Times have changed. Old-fashioned searching the web is back to being the most popular online activity. According to the Yahoo’s report on the Pew Charitable Trust's Internet and American Life Project

These results from September 2005 represent a sharp increase from mid-2004. Pew Internet Project data from June 2004 show that use of search engines on a typical day has risen from 30% to 41% of the internet-using population, which itself has grown in the past year. This means that the number of those using search engines on an average day jumped from roughly 38 million in June 2004 to about 59 million in September 2005 – an increase of about 55%. comScore data, which are derived from a different methodology, show that from September 2004 to September 2005 the average daily use of search engines jumped from 49.3 million users to 60.7 million users – an increase of 23%.


And furthermore:


This means that the use of search engines is edging up on email as a primary internet activity on any given day. The Pew Internet Project data show that on a typical day, email use is still the top internet activity. On any given day, about 52% of American internet users are sending and receiving email, up from 45% in June of 2004.


Where, I wonder, does this leave those "media players, instant messenger programs and file sharing programs such as KaZaa"?

November 20, 2005

International Crisis Averted

Nobody owns the Internet, but the U.S., and U.S.-based companies like Google do a pretty thorough job of running the show. Even the Internet Corporation For Assigned Names and Numbers (ICANN), the group that controls the assignation of top level domain names (.com, .org, etc.) ultimately answers to the U.S. Department of Commerce. To be fair, ICANN has board members from several different countries. But foreign leaders don't like the U.S. control of the "root zone file," of top level domain names, including the two letter country codes you see on web sites in other countries. "Control of the root means that the United States could, in theory, wipe another country's top-level domain out of the system for political reasons, leaving it largely unreachable to web and e-mail traffic," writes one observer. Some nations are calling for ICANN to be brought under international control, perhaps under the auspices of the United Nations. The Bush Administration, on the other hand, argues that it's better to have ICANN hosted in one country, in order to ensure its stability and to cut down on red tape.

Tensions came to a head recently just before the U.N.'s World Summit on the Information Society. Technology observers were prepared for a battle between the U.S. and the forces for an international ICANN (the European Union and its allies on this issue, including Brazil and Iran), but negotiators managed to avert a crisis. For the foreseeable future, it looks like the U.S. will retain its hegemony regarding the internet.

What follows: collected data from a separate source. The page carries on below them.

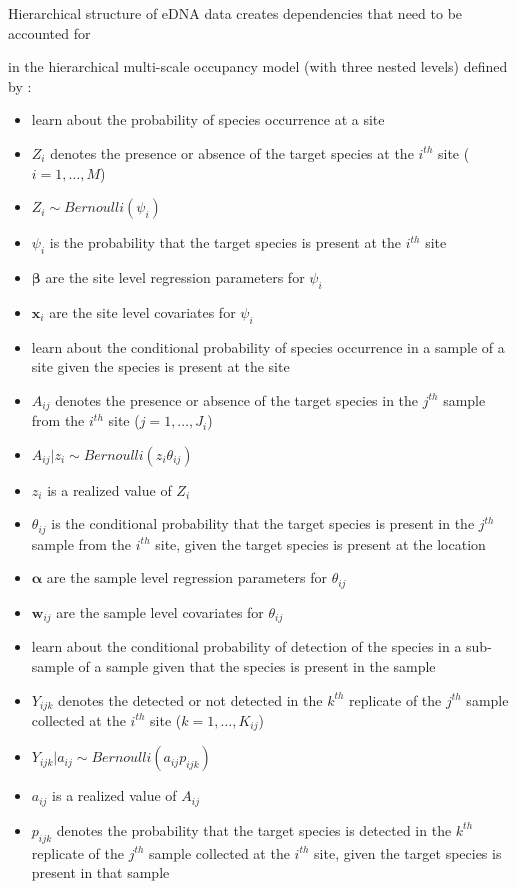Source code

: \documentclass[12pt]{article}\usepackage[]{graphicx}\usepackage[]{color}
\begin{document}
Hierarchical structure of eDNA data creates dependencies that need to be accounted for \cite{MacKenzie}

in the hierarchical multi-scale occupancy model (with three nested levels) defined by \cite{Dorazio_Erickson}:
\begin{itemize}
\item learn about the probability of species occurrence at a site 
\item $Z_i$ denotes the presence or absence of the target species at the $i^{th}$ site ($i = 1, \dots, M$)
\item $Z_i \sim Bernoulli(\psi_i)$
\item $\psi_i$ is the probability that the target species is present at the $i^{th}$ site
\item $\bm{\beta}$ are the site level regression parameters for $\psi_i$
\item $\bm{x}_i$ are the site level covariates for $\psi_i$
\item learn about the conditional probability of species occurrence in a sample of a site given the species is present at the site
\item $A_{ij}$ denotes the presence or absence of the target species in the $j^{th}$ sample from the $i^{th}$ site ($j = 1, \dots, J_i$)
\item $A_{ij}|z_i \sim Bernoulli(z_i\theta_{ij})$
\item $z_i$ is a realized value of $Z_i$
\item $\theta_{ij}$ is the conditional probability that the target species is present in the $j^{th}$ sample from the $i^{th}$ site, given the target species is present at the location 
\item $\bm{\alpha}$ are the sample level regression parameters for $\theta_{ij}$
\item $\bm{w}_{ij}$ are the sample level covariates for $\theta_{ij}$
\item learn about the conditional probability of detection of the species in a sub-sample of a sample given that the species is present in the sample
\item $Y_{ijk}$ denotes the detected or not detected in the $k^{th}$ replicate of the $j^{th}$ sample collected at the $i^{th}$ site ($k = 1, \dots, K_{ij}$)
\item $Y_{ijk}|a_{ij} \sim Bernoulli(a_{ij}p_{ijk})$
\item $a_{ij}$ is a realized value of $A_{ij}$
\item $p_{ijk}$ denotes the probability that the target species is detected in the $k^{th}$ replicate of the $j^{th}$ sample collected at the $i^{th}$ site, given the target species is present in that sample

\end{itemize}
\end{document}
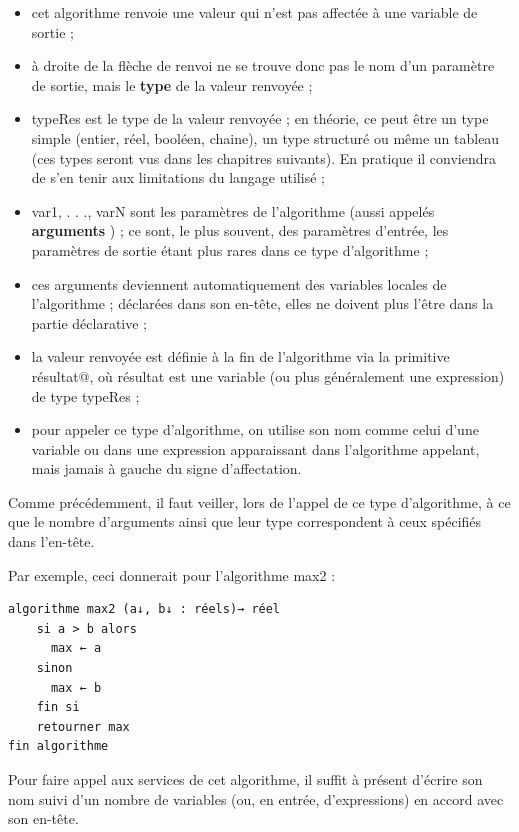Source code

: \documentclass[11pt,a4paper]{article}
\begin{document}
            \par
        
					\begin{itemize}
				
			\item cet algorithme renvoie une valeur qui n'est pas affect\'ee \`a une variable de sortie ;
			\item \`a droite de la fl\`eche de renvoi ne se trouve donc pas le nom d'un param\`etre de sortie,
            mais le \textbf{type} de la valeur renvoy\'ee ;
			\item typeRes est le type de la valeur renvoy\'ee ; en th\'eorie, ce peut \^etre un type simple
            (entier, r\'eel, bool\'een, chaine), un type structur\'e ou m\^eme un tableau (ces
            types seront vus dans les chapitres suivants). En pratique il conviendra de s'en tenir
            aux limitations du langage utilis\'e ;
			\item var1, . . ., varN sont les param\`etres de l'algorithme
            (aussi appel\'es \textbf{arguments} ) ; ce sont, le
            plus souvent, des param\`etres d'entr\'ee, les param\`etres de sortie \'etant plus rares dans
            ce type d'algorithme ;
			\item ces arguments deviennent automatiquement des variables locales de l'algorithme ; d\'eclar\'ees
            dans son en-t\^ete, elles ne doivent plus l'\^etre dans la partie d\'eclarative ;
			\item la valeur renvoy\'ee est d\'efinie \`a la fin de l'algorithme via la primitive 
            \verb@retourner résultat@, o\`u
            r\'esultat est une variable (ou plus g\'en\'eralement une expression) de type typeRes ;
			\item pour appeler ce type d'algorithme, on utilise son nom comme celui d'une variable ou
            dans une expression apparaissant dans l'algorithme appelant, mais jamais \`a gauche du
            signe d'affectation.
					\end{itemize}
				
            \par
        
          Comme pr\'ec\'edemment, il faut veiller, lors de l'appel de ce type d'algorithme, \`a ce que le
          nombre d'arguments ainsi que leur type correspondent \`a ceux sp\'ecifi\'es dans l'en-t\^ete.
        
            \par
        Par exemple, ceci donnerait pour l'algorithme max2 : 
            \par
        \begin{verbatim}
algorithme max2 (a↓, b↓ : réels)→ réel
    si a > b alors
      max ← a
    sinon
      max ← b
    fin si
    retourner max
fin algorithme
      \end{verbatim}
        Pour faire appel aux services de cet algorithme, il suffit \`a pr\'esent d'\'ecrire son nom suivi d'un
        nombre de variables (ou, en entr\'ee, d'expressions) en accord avec son en-t\^ete. 
      
\end{document}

The U.S. may have won this battle, but the war for control of top level domain names isn't over yet.

November 19, 2005

Search Engine Promises Something New

It's hard to find anything new under the search engine sun, but here's a system that claims to be really different. The Australians who created Factbites claim that while "other search engines spew out meaningless site-names and mangled phrases.
Factbites offers you real, meaningful sentences that are right on topic." These sentences appear on the results page, and directly from the pages indentified as being most relevant by the Factbites search engine. The Factbiters say:

You can often gain a great deal of factual information on a topic without ever having to leave the search page! When users do select a page, they can have much more confidence that the page deals directly and informatively with their topic.


Keeping in mind that Google is the de facto standard for web search engines, and that G's hegemony is not likely to change anytime soon, comparisons are inevitable. FactBites vs. Google page shows you the differences between the two services. FactBites, however, does not point out that Google's "define" command (just type "define [word]" into the Google search box for a list of definitions of the word in question, culled from the web, along with links to the sites the definitions came from) does much the same thing as FactBites does.

Give it a try at FactBites.com, keeping in mind that the search engine is still in beta and many searches won't work.